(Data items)
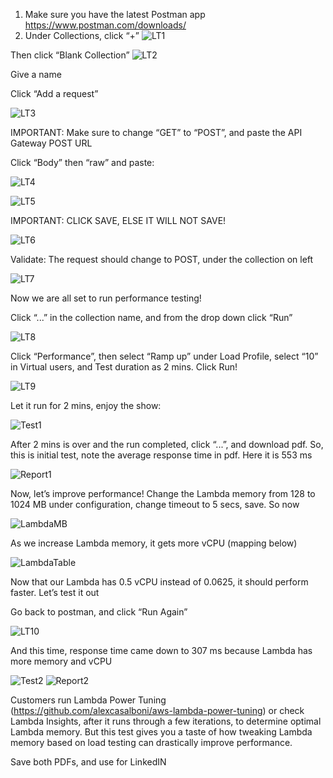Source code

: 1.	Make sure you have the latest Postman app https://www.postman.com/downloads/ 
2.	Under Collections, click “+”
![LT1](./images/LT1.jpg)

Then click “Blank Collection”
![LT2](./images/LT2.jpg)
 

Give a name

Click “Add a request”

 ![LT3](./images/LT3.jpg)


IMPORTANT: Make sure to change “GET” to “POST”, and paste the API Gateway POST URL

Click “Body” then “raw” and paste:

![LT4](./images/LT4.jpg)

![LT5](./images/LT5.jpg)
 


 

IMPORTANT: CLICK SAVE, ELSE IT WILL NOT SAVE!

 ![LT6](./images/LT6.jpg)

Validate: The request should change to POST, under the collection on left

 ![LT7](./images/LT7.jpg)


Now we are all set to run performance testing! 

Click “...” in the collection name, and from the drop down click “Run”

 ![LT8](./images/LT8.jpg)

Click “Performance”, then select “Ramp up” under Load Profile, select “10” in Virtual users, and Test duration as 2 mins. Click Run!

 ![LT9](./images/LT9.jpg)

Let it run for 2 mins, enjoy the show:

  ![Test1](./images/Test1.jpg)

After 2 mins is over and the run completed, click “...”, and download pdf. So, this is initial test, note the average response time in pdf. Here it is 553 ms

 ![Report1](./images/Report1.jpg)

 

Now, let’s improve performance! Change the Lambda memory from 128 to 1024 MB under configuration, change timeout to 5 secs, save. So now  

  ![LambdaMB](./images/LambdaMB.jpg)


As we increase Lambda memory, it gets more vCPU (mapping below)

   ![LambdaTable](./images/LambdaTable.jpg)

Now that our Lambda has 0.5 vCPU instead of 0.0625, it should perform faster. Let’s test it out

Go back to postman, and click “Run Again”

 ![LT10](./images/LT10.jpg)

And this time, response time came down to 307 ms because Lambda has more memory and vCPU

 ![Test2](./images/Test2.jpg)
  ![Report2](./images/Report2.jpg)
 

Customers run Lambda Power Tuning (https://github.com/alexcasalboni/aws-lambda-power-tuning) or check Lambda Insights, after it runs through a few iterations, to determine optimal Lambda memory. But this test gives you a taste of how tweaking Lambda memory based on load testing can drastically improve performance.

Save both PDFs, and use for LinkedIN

---

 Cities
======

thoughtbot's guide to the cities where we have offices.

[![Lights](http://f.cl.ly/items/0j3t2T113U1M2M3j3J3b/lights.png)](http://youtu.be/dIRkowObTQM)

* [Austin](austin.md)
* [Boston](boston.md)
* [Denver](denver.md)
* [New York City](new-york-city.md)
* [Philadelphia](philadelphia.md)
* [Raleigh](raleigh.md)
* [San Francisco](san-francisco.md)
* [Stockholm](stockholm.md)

> **WORK INSTRUCTIONS**
Pull every line containing the string "IMPORTANT" out of the data above and copy it.

> **SOLUTION FOR THIS PROBLEM**
IMPORTANT: Make sure to change “GET” to “POST”, and paste the API Gateway POST URL
IMPORTANT: CLICK SAVE, ELSE IT WILL NOT SAVE!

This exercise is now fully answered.